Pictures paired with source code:
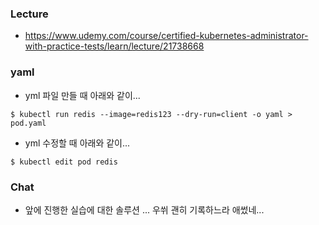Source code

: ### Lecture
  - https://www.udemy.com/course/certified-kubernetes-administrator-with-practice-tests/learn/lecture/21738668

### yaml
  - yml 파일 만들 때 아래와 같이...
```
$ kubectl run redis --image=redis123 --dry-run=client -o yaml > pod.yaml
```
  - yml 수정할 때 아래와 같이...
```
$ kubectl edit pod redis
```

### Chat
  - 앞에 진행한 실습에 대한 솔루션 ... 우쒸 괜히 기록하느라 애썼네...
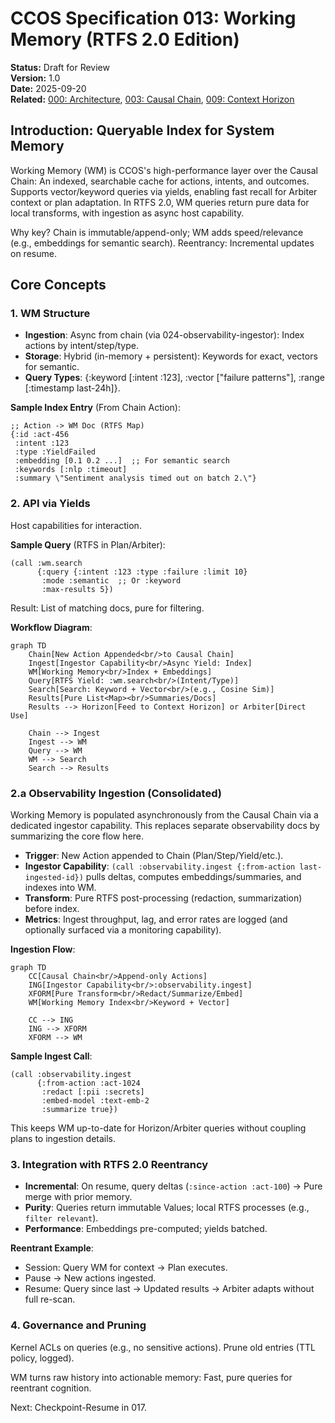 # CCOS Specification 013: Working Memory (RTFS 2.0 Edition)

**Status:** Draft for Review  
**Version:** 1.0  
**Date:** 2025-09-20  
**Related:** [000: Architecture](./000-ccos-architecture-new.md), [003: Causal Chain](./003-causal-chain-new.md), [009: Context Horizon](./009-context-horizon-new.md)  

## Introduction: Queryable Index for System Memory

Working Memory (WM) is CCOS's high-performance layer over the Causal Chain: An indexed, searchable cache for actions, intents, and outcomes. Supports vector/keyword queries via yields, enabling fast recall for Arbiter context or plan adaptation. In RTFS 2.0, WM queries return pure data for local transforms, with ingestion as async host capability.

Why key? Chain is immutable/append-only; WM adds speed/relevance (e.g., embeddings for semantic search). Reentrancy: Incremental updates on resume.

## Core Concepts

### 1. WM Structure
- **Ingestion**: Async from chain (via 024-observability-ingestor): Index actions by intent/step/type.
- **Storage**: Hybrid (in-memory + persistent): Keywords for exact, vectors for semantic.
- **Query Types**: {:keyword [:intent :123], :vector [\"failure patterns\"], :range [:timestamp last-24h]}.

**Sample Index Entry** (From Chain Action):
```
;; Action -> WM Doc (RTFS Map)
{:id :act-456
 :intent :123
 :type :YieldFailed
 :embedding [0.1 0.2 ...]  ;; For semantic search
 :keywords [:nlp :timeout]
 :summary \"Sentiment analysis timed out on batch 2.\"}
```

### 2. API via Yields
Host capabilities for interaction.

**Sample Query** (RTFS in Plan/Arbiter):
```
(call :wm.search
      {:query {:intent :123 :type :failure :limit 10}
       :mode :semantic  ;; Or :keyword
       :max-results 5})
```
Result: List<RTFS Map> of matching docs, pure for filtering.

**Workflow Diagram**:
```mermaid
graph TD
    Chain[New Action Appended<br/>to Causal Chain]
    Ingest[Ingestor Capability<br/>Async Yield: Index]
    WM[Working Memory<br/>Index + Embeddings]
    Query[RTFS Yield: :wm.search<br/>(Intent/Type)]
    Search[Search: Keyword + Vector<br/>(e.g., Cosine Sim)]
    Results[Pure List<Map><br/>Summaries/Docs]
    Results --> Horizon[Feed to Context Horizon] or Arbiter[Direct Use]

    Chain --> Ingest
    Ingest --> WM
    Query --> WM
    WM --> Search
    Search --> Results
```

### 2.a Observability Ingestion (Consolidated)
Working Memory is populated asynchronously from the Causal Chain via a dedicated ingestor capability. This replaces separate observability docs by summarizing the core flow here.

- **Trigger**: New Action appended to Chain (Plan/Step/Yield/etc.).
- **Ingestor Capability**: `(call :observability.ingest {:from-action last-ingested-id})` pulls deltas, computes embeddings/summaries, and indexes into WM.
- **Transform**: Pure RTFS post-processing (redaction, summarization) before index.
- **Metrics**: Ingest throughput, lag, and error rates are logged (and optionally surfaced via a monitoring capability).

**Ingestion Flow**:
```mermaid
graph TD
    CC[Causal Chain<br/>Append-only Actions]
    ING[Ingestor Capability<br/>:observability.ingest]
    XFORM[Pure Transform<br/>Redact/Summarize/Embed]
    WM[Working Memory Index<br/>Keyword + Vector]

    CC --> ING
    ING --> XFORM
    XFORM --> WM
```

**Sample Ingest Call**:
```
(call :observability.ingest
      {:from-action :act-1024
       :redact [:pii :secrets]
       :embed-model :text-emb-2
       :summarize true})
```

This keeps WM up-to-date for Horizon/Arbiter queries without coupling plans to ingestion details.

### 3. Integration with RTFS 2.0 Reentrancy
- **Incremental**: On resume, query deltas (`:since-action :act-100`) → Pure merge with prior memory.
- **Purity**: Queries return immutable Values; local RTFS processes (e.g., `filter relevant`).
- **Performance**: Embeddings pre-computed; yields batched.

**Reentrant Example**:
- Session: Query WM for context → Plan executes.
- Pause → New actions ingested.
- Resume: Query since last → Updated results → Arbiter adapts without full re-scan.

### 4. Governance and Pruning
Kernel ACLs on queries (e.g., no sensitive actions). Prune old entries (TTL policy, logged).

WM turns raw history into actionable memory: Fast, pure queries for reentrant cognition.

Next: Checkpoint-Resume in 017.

---

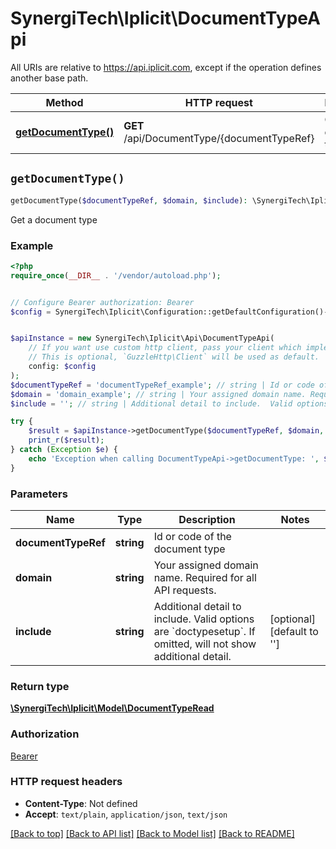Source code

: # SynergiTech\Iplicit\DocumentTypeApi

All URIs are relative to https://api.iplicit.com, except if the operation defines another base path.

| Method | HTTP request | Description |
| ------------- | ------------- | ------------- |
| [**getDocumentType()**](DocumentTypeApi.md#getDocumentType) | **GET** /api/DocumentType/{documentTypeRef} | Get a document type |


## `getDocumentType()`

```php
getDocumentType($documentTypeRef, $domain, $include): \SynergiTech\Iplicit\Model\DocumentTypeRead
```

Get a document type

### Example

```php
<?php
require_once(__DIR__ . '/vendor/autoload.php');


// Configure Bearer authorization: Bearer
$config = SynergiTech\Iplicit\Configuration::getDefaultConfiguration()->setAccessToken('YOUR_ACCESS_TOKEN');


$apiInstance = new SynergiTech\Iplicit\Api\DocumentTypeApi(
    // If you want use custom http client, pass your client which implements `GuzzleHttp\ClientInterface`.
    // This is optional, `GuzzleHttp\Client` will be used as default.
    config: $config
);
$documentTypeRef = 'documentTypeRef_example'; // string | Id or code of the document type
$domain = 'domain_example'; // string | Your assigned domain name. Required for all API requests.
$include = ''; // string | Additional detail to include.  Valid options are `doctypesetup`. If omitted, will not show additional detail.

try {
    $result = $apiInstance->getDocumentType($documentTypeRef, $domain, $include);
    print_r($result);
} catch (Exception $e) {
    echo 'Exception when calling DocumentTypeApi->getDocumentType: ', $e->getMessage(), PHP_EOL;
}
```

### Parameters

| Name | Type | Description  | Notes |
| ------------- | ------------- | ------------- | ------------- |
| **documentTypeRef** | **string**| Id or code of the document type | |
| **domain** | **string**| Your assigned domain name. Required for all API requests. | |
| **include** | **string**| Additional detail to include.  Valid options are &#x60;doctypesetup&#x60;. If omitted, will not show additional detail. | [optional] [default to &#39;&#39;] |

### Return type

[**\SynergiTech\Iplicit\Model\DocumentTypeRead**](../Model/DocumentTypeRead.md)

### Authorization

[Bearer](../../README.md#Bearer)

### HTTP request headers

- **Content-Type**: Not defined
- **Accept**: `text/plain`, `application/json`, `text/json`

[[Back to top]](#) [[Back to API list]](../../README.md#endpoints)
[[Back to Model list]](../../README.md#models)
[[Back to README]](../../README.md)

---

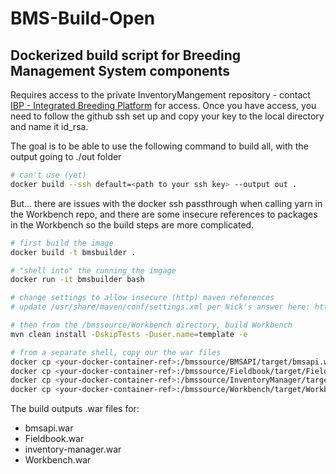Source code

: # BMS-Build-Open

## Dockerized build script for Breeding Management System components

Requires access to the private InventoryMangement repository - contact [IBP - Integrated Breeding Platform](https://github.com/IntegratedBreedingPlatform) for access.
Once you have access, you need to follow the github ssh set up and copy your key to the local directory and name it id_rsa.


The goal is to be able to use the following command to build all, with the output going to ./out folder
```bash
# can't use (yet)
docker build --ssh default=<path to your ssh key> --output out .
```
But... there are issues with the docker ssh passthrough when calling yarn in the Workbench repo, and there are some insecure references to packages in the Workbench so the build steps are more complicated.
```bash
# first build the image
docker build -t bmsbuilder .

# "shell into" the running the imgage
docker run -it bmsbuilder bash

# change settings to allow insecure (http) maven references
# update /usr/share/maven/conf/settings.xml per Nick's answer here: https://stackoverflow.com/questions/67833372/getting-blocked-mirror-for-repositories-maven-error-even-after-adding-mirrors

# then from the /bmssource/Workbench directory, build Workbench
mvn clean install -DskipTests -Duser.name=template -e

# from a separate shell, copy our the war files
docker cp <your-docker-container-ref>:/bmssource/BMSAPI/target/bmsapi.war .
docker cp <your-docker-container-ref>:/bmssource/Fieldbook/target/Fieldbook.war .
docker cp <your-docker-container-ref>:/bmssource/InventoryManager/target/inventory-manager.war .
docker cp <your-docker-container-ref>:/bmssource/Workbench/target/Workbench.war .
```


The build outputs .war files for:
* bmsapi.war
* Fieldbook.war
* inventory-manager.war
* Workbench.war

Task brief: Search the data for "README". Copy each line that has it.

Answer box:
[Bearer](../../README.md#Bearer)
[[Back to top]](#) [[Back to API list]](../../README.md#endpoints)
[[Back to Model list]](../../README.md#models)
[[Back to README]](../../README.md)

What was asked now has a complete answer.